Transcribe the data underneath exactly, keeping every word in place.

--- Supplied records Enclosed Below ---

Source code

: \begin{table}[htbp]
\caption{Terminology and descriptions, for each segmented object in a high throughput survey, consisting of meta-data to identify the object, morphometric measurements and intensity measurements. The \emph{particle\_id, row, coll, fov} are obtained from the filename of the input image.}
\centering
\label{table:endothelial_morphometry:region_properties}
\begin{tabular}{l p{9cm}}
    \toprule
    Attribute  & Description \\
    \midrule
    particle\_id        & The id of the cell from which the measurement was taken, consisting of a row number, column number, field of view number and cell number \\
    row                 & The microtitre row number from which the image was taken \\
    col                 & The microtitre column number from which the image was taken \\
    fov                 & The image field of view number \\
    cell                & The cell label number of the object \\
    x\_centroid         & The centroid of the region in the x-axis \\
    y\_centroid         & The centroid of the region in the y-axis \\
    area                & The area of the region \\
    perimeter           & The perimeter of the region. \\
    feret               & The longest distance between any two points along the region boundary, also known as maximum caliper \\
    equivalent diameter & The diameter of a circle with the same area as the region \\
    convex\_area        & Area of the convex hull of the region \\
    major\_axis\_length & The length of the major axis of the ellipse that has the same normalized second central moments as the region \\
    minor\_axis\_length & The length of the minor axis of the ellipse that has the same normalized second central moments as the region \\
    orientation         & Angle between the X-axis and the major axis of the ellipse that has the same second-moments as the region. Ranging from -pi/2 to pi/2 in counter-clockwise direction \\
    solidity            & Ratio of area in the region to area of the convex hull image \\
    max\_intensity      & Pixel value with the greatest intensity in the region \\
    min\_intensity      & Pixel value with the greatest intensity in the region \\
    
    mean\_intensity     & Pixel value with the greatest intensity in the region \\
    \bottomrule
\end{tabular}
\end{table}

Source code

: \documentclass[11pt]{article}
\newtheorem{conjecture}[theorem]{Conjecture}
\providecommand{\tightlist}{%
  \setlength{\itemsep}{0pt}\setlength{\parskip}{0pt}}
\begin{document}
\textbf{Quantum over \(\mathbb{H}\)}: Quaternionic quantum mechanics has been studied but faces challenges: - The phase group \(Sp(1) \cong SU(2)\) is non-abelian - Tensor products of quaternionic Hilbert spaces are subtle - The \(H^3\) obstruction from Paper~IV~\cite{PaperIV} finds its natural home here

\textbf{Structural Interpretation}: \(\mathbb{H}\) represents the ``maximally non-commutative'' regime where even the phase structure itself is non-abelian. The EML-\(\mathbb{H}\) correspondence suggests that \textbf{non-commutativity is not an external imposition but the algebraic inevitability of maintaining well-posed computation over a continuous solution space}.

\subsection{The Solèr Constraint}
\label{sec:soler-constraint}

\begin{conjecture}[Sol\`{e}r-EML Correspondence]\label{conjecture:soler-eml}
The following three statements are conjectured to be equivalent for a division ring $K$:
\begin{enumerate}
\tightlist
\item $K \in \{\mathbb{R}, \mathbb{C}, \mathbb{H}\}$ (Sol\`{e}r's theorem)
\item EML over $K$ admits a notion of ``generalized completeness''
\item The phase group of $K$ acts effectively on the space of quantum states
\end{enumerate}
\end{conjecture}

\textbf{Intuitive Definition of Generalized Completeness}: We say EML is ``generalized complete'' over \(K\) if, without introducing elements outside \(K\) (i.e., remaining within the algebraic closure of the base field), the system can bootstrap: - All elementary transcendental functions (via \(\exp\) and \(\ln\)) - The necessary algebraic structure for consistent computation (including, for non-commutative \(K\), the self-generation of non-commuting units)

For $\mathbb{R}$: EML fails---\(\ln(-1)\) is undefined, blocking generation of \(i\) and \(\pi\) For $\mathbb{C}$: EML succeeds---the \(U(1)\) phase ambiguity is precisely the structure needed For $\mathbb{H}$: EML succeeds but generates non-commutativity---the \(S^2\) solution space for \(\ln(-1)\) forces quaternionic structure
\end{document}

--- End of Enclosed Supplied records ---

__Task answer__.
Source code

: \begin{table}[htbp]
\caption{Terminology and descriptions, for each segmented object in a high throughput survey, consisting of meta-data to identify the object, morphometric measurements and intensity measurements. The \emph{particle\_id, row, coll, fov} are obtained from the filename of the input image.}
\centering
\label{table:endothelial_morphometry:region_properties}
\begin{tabular}{l p{9cm}}
    \toprule
    Attribute  & Description \\
    \midrule
    particle\_id        & The id of the cell from which the measurement was taken, consisting of a row number, column number, field of view number and cell number \\
    row                 & The microtitre row number from which the image was taken \\
    col                 & The microtitre column number from which the image was taken \\
    fov                 & The image field of view number \\
    cell                & The cell label number of the object \\
    x\_centroid         & The centroid of the region in the x-axis \\
    y\_centroid         & The centroid of the region in the y-axis \\
    area                & The area of the region \\
    perimeter           & The perimeter of the region. \\
    feret               & The longest distance between any two points along the region boundary, also known as maximum caliper \\
    equivalent diameter & The diameter of a circle with the same area as the region \\
    convex\_area        & Area of the convex hull of the region \\
    major\_axis\_length & The length of the major axis of the ellipse that has the same normalized second central moments as the region \\
    minor\_axis\_length & The length of the minor axis of the ellipse that has the same normalized second central moments as the region \\
    orientation         & Angle between the X-axis and the major axis of the ellipse that has the same second-moments as the region. Ranging from -pi/2 to pi/2 in counter-clockwise direction \\
    solidity            & Ratio of area in the region to area of the convex hull image \\
    max\_intensity      & Pixel value with the greatest intensity in the region \\
    min\_intensity      & Pixel value with the greatest intensity in the region \\
    
    mean\_intensity     & Pixel value with the greatest intensity in the region \\
    \bottomrule
\end{tabular}
\end{table}

Source code

: \documentclass[11pt]{article}
\newtheorem{conjecture}[theorem]{Conjecture}
\providecommand{\tightlist}{%
  \setlength{\itemsep}{0pt}\setlength{\parskip}{0pt}}
\begin{document}
\textbf{Quantum over \(\mathbb{H}\)}: Quaternionic quantum mechanics has been studied but faces challenges: - The phase group \(Sp(1) \cong SU(2)\) is non-abelian - Tensor products of quaternionic Hilbert spaces are subtle - The \(H^3\) obstruction from Paper~IV~\cite{PaperIV} finds its natural home here

\textbf{Structural Interpretation}: \(\mathbb{H}\) represents the ``maximally non-commutative'' regime where even the phase structure itself is non-abelian. The EML-\(\mathbb{H}\) correspondence suggests that \textbf{non-commutativity is not an external imposition but the algebraic inevitability of maintaining well-posed computation over a continuous solution space}.

\subsection{The Solèr Constraint}
\label{sec:soler-constraint}

\begin{conjecture}[Sol\`{e}r-EML Correspondence]\label{conjecture:soler-eml}
The following three statements are conjectured to be equivalent for a division ring $K$:
\begin{enumerate}
\tightlist
\item $K \in \{\mathbb{R}, \mathbb{C}, \mathbb{H}\}$ (Sol\`{e}r's theorem)
\item EML over $K$ admits a notion of ``generalized completeness''
\item The phase group of $K$ acts effectively on the space of quantum states
\end{enumerate}
\end{conjecture}

\textbf{Intuitive Definition of Generalized Completeness}: We say EML is ``generalized complete'' over \(K\) if, without introducing elements outside \(K\) (i.e., remaining within the algebraic closure of the base field), the system can bootstrap: - All elementary transcendental functions (via \(\exp\) and \(\ln\)) - The necessary algebraic structure for consistent computation (including, for non-commutative \(K\), the self-generation of non-commuting units)

For $\mathbb{R}$: EML fails---\(\ln(-1)\) is undefined, blocking generation of \(i\) and \(\pi\) For $\mathbb{C}$: EML succeeds---the \(U(1)\) phase ambiguity is precisely the structure needed For $\mathbb{H}$: EML succeeds but generates non-commutativity---the \(S^2\) solution space for \(\ln(-1)\) forces quaternionic structure
\end{document}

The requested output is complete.